Let’s all remember Fish in a Tie restaurant, Clapham Junction, Battersea.
Join the discussion on LinkedIn:
https://www.linkedin.com/posts/antlerboy_lets-all-remember-fish-in-a-tie-restaurant-activity-7104717115693182977-hasf — Do you have a Fish in a Tie in your life?
The place was founded by legendary restaurateur Peter Illic, who also founded the successful chain of ‘Little Bay’ restaurants across London and Brighton (famous for their period of ‘pay what you think it’s worth’ for the food).
It was run for many years by the wonderful couple of Lili and Marco — a Yugoslavian world traveller always with a cigarette in her hand, and an Italian antique-collector and chef. They were people who didn’t want you to leave hungry, or unhappy — and cosy, antique-decorated interior and genuine European cooking made sure of that.
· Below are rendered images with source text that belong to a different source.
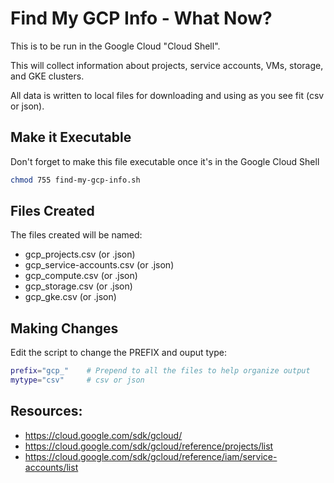 # Find My GCP Info - What Now?
This is to be run in the Google Cloud "Cloud Shell".

This will collect information about projects, service accounts, VMs, storage, and GKE clusters.

All data is written to local files for downloading and using as you see fit (csv or json).



## Make it Executable
Don't forget to make this file executable once it's in the Google Cloud Shell

```bash
chmod 755 find-my-gcp-info.sh
```

## Files Created
The files created will be named:
* gcp_projects.csv (or .json)
* gcp_service-accounts.csv (or .json)
* gcp_compute.csv (or .json)
* gcp_storage.csv (or .json)
* gcp_gke.csv (or .json)


## Making Changes
Edit the script to change the PREFIX and ouput type:
```bash
prefix="gcp_"    # Prepend to all the files to help organize output
mytype="csv"     # csv or json
```


## Resources:
* https://cloud.google.com/sdk/gcloud/
* https://cloud.google.com/sdk/gcloud/reference/projects/list
* https://cloud.google.com/sdk/gcloud/reference/iam/service-accounts/list

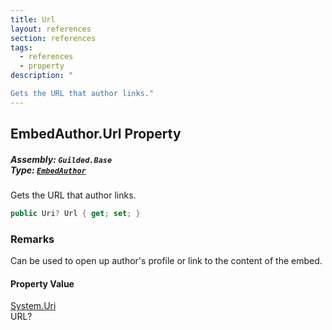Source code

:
 ```yaml
---
title: Url
layout: references
section: references
tags:
  - references
  - property
description: "

Gets the URL that author links."
---
```


## EmbedAuthor.Url Property
##### **Assembly:** `Guilded.Base`<br/>**Type:** [`EmbedAuthor`](EmbedAuthor 'Guilded.Base.Embeds.EmbedAuthor')

Gets the URL that author links.

```csharp
public Uri? Url { get; set; }
```

### Remarks
  
Can be used to open up author's profile or link to the content of the embed.

#### Property Value
[System.Uri](https://docs.microsoft.com/en-us/dotnet/api/System.Uri 'System.Uri')  
URL?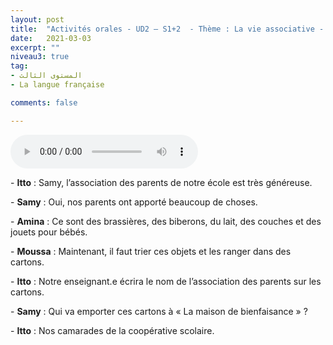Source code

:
 ```yaml
---
layout: post
title:  "Activités orales - UD2 – S1+2  - Thème : La vie associative - Intitulé : Parler des associations"
date:   2021-03-03
excerpt: ""
niveau3: true
tag:
- المستوى الثالث 
- La langue française

comments: false

---
```


<audio controls>
  <source src="../assets/mp3/3/U2-S1S2.mp3" type="audio/mpeg">
  Your browser does not support the audio element.
</audio>

\- **Itto** : Samy, l’association des parents de notre école est très généreuse.

\- **Samy** : Oui, nos parents ont apporté beaucoup de choses.

\- **Amina** : Ce sont des brassières, des biberons, du lait, des couches et des jouets pour bébés.

\- **Moussa** : Maintenant, il faut trier ces objets et les ranger dans des cartons. 

\- **Itto** : Notre enseignant.e écrira le nom de l’association des parents sur les cartons.

\- **Samy** : Qui va emporter ces cartons à « La maison de bienfaisance » ?

\- **Itto** : Nos camarades de la coopérative scolaire.

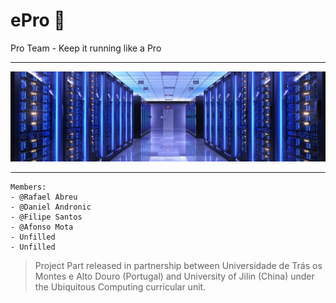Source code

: # ePro :rocket:

Pro Team - Keep it running like a Pro

--------------------------

![ServerImage](/servban.jpg)


-------------------------

```
Members:
- @Rafael Abreu 
- @Daniel Andronic 
- @Filipe Santos
- @Afonso Mota
- Unfilled
- Unfilled
```

> Project Part released in partnership between Universidade de Trás os Montes e Alto Douro (Portugal) and University of Jilin (China) under the Ubiquitous Computing curricular unit.
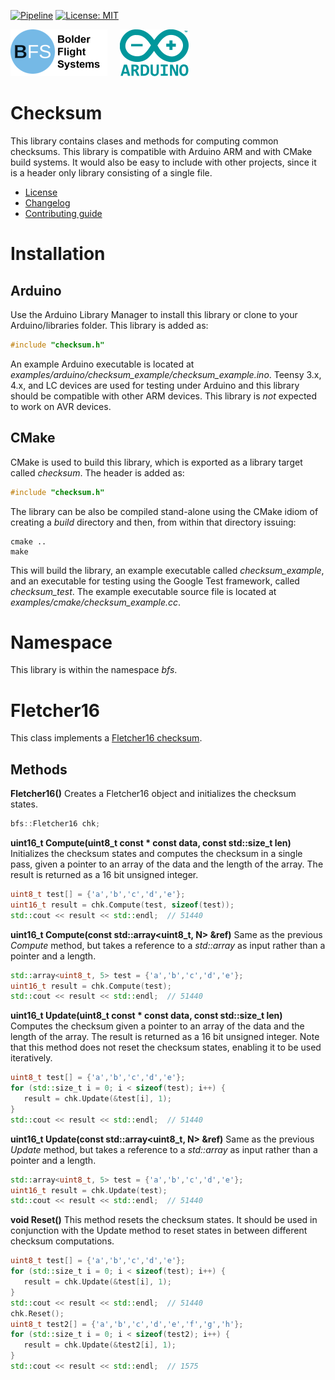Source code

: [![Pipeline](https://gitlab.com/bolderflight/software/checksum/badges/main/pipeline.svg)](https://gitlab.com/bolderflight/software/checksum/) [![License: MIT](https://img.shields.io/badge/License-MIT-yellow.svg)](https://opensource.org/licenses/MIT)

![Bolder Flight Systems Logo](img/logo-words_75.png) &nbsp; &nbsp; ![Arduino Logo](img/arduino_logo_75.png)

# Checksum
This library contains clases and methods for computing common checksums. This library is compatible with Arduino ARM and with CMake build systems. It would also be easy to include with other projects, since it is a header only library consisting of a single file.
   * [License](LICENSE.md)
   * [Changelog](CHANGELOG.md)
   * [Contributing guide](CONTRIBUTING.md)

# Installation

## Arduino
Use the Arduino Library Manager to install this library or clone to your Arduino/libraries folder. This library is added as:

```C++
#include "checksum.h"
```

An example Arduino executable is located at *examples/arduino/checksum_example/checksum_example.ino*. Teensy 3.x, 4.x, and LC devices are used for testing under Arduino and this library should be compatible with other ARM devices. This library is *not* expected to work on AVR devices.

## CMake
CMake is used to build this library, which is exported as a library target called *checksum*. The header is added as:

```C++
#include "checksum.h"
```

The library can be also be compiled stand-alone using the CMake idiom of creating a *build* directory and then, from within that directory issuing:

```
cmake ..
make
```

This will build the library, an example executable called *checksum_example*, and an executable for testing using the Google Test framework, called *checksum_test*. The example executable source file is located at *examples/cmake/checksum_example.cc*.

# Namespace
This library is within the namespace *bfs*.

# Fletcher16
This class implements a [Fletcher16 checksum](https://en.wikipedia.org/wiki/Fletcher%27s_checksum). 

## Methods

**Fletcher16()** Creates a Fletcher16 object and initializes the checksum states.

```C++
bfs::Fletcher16 chk;
```

**uint16_t Compute(uint8_t const &ast; const data, const std::size_t len)** Initializes the checksum states and computes the checksum in a single pass, given a pointer to an array of the data and the length of the array. The result is returned as a 16 bit unsigned integer.

```C++
uint8_t test[] = {'a','b','c','d','e'};
uint16_t result = chk.Compute(test, sizeof(test));
std::cout << result << std::endl;  // 51440
```

**uint16_t Compute(const std::array<uint8_t, N> &ref)** Same as the previous *Compute* method, but takes a reference to a *std::array* as input rather than a pointer and a length.

```C++
std::array<uint8_t, 5> test = {'a','b','c','d','e'};
uint16_t result = chk.Compute(test);
std::cout << result << std::endl;  // 51440
```

**uint16_t Update(uint8_t const &ast; const data, const std::size_t len)** Computes the checksum given a pointer to an array of the data and the length of the array. The result is returned as a 16 bit unsigned integer. Note that this method does not reset the checksum states, enabling it to be used iteratively.

```C++
uint8_t test[] = {'a','b','c','d','e'};
for (std::size_t i = 0; i < sizeof(test); i++) {
   result = chk.Update(&test[i], 1);
}
std::cout << result << std::endl;  // 51440
```

**uint16_t Update(const std::array<uint8_t, N> &ref)** Same as the previous *Update* method, but takes a reference to a *std::array* as input rather than a pointer and a length.

```C++
std::array<uint8_t, 5> test = {'a','b','c','d','e'};
uint16_t result = chk.Update(test);
std::cout << result << std::endl;  // 51440
```

**void Reset()** This method resets the checksum states. It should be used in conjunction with the Update method to reset states in between different checksum computations.

```C++
uint8_t test[] = {'a','b','c','d','e'};
for (std::size_t i = 0; i < sizeof(test); i++) {
   result = chk.Update(&test[i], 1);
}
std::cout << result << std::endl;  // 51440
chk.Reset();
uint8_t test2[] = {'a','b','c','d','e','f','g','h'};
for (std::size_t i = 0; i < sizeof(test2); i++) {
   result = chk.Update(&test2[i], 1);
}
std::cout << result << std::endl;  // 1575
```
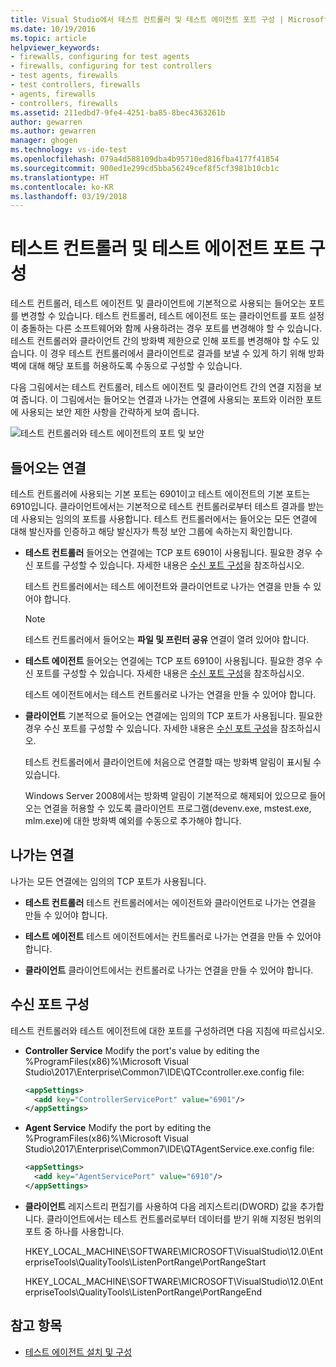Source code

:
 ```yaml
---
title: Visual Studio에서 테스트 컨트롤러 및 테스트 에이전트 포트 구성 | Microsoft Docs
ms.date: 10/19/2016
ms.topic: article
helpviewer_keywords:
- firewalls, configuring for test agents
- firewalls, configuring for test controllers
- test agents, firewalls
- test controllers, firewalls
- agents, firewalls
- controllers, firewalls
ms.assetid: 211edbd7-9fe4-4251-ba85-8bec4363261b
author: gewarren
ms.author: gewarren
manager: ghogen
ms.technology: vs-ide-test
ms.openlocfilehash: 079a4d588109dba4b95710ed816fba4177f41854
ms.sourcegitcommit: 900ed1e299cd5bba56249cef8f5cf3981b10cb1c
ms.translationtype: HT
ms.contentlocale: ko-KR
ms.lasthandoff: 03/19/2018
---
```

# <a name="configure-ports-for-test-controllers-and-test-agents"></a>테스트 컨트롤러 및 테스트 에이전트 포트 구성

테스트 컨트롤러, 테스트 에이전트 및 클라이언트에 기본적으로 사용되는 들어오는 포트를 변경할 수 있습니다. 테스트 컨트롤러, 테스트 에이전트 또는 클라이언트를 포트 설정이 충돌하는 다른 소프트웨어와 함께 사용하려는 경우 포트를 변경해야 할 수 있습니다. 테스트 컨트롤러와 클라이언트 간의 방화벽 제한으로 인해 포트를 변경해야 할 수도 있습니다. 이 경우 테스트 컨트롤러에서 클라이언트로 결과를 보낼 수 있게 하기 위해 방화벽에 대해 해당 포트를 허용하도록 수동으로 구성할 수 있습니다.

 다음 그림에서는 테스트 컨트롤러, 테스트 에이전트 및 클라이언트 간의 연결 지점을 보여 줍니다. 이 그림에서는 들어오는 연결과 나가는 연결에 사용되는 포트와 이러한 포트에 사용되는 보안 제한 사항을 간략하게 보여 줍니다.

 ![테스트 컨트롤러와 테스트 에이전트의 포트 및 보안](../test/media/test-controller-agent-firewall.png)

## <a name="incoming-connections"></a>들어오는 연결

테스트 컨트롤러에 사용되는 기본 포트는 6901이고 테스트 에이전트의 기본 포트는 6910입니다. 클라이언트에서는 기본적으로 테스트 컨트롤러로부터 테스트 결과를 받는 데 사용되는 임의의 포트를 사용합니다. 테스트 컨트롤러에서는 들어오는 모든 연결에 대해 발신자를 인증하고 해당 발신자가 특정 보안 그룹에 속하는지 확인합니다.

- **테스트 컨트롤러** 들어오는 연결에는 TCP 포트 6901이 사용됩니다. 필요한 경우 수신 포트를 구성할 수 있습니다. 자세한 내용은 [수신 포트 구성](#ConfigurePorts)을 참조하십시오.

    테스트 컨트롤러에서는 테스트 에이전트와 클라이언트로 나가는 연결을 만들 수 있어야 합니다.

    > [!NOTE]
    > 테스트 컨트롤러에서 들어오는 **파일 및 프린터 공유** 연결이 열려 있어야 합니다.

- **테스트 에이전트** 들어오는 연결에는 TCP 포트 6910이 사용됩니다. 필요한 경우 수신 포트를 구성할 수 있습니다. 자세한 내용은 [수신 포트 구성](#ConfigurePorts)을 참조하십시오.

   테스트 에이전트에서는 테스트 컨트롤러로 나가는 연결을 만들 수 있어야 합니다.

- **클라이언트** 기본적으로 들어오는 연결에는 임의의 TCP 포트가 사용됩니다. 필요한 경우 수신 포트를 구성할 수 있습니다. 자세한 내용은 [수신 포트 구성](#ConfigurePorts)을 참조하십시오.

   테스트 컨트롤러에서 클라이언트에 처음으로 연결할 때는 방화벽 알림이 표시될 수 있습니다.

   Windows Server 2008에서는 방화벽 알림이 기본적으로 해제되어 있으므로 들어오는 연결을 허용할 수 있도록 클라이언트 프로그램(devenv.exe, mstest.exe, mlm.exe)에 대한 방화벽 예외를 수동으로 추가해야 합니다.

## <a name="outgoing-connections"></a>나가는 연결

나가는 모든 연결에는 임의의 TCP 포트가 사용됩니다.

- **테스트 컨트롤러** 테스트 컨트롤러에서는 에이전트와 클라이언트로 나가는 연결을 만들 수 있어야 합니다.

- **테스트 에이전트** 테스트 에이전트에서는 컨트롤러로 나가는 연결을 만들 수 있어야 합니다.

- **클라이언트** 클라이언트에서는 컨트롤러로 나가는 연결을 만들 수 있어야 합니다.

## <a name="configure-the-incoming-ports"></a>수신 포트 구성

테스트 컨트롤러와 테스트 에이전트에 대한 포트를 구성하려면 다음 지침에 따르십시오.

- **Controller Service** Modify the port's value by editing the %ProgramFiles(x86)%\Microsoft Visual Studio\2017\Enterprise\Common7\IDE\QTCcontroller.exe.config file:

    ```xml
    <appSettings>
      <add key="ControllerServicePort" value="6901"/>
    </appSettings>
    ```

- **Agent Service** Modify the port by editing the %ProgramFiles(x86)%\Microsoft Visual Studio\2017\Enterprise\Common7\IDE\QTAgentService.exe.config file:

    ```xml
    <appSettings>
      <add key="AgentServicePort" value="6910"/>
    </appSettings>
    ```

- **클라이언트** 레지스트리 편집기를 사용하여 다음 레지스트리(DWORD) 값을 추가합니다. 클라이언트에서는 테스트 컨트롤러로부터 데이터를 받기 위해 지정된 범위의 포트 중 하나를 사용합니다.

     HKEY_LOCAL_MACHINE\SOFTWARE\MICROSOFT\VisualStudio\12.0\EnterpriseTools\QualityTools\ListenPortRange\PortRangeStart

     HKEY_LOCAL_MACHINE\SOFTWARE\MICROSOFT\VisualStudio\12.0\EnterpriseTools\QualityTools\ListenPortRange\PortRangeEnd

## <a name="see-also"></a>참고 항목

- [테스트 에이전트 설치 및 구성](../test/lab-management/install-configure-test-agents.md)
Not unusual to have three proper sauces on a plate, to have subtle dishes like Parson’s Pastry, choux de crab, pasta with tomato and vodka done actually really well. We all had a giggle when one review posted ‘the secret of Fish is that this is where the top European trained chefs come to cut their teeth just after training’.
Then there were the prices — always reasonable, sometimes unbelievably good — three course meal for £7.99 in 2019? And, of course, the wine — El Otro was my personal favourite, a cheeky Chilean red.
They passed on the restaurant into good ex-Yugoslav and Italian hands, and it continued to be a true community place to go — local blogs have paid tribute. It also saw many of my birthdays, business meetings, awaydays, celebrations, family visits, and indeed New Year’s Eve parties, which were fantastic.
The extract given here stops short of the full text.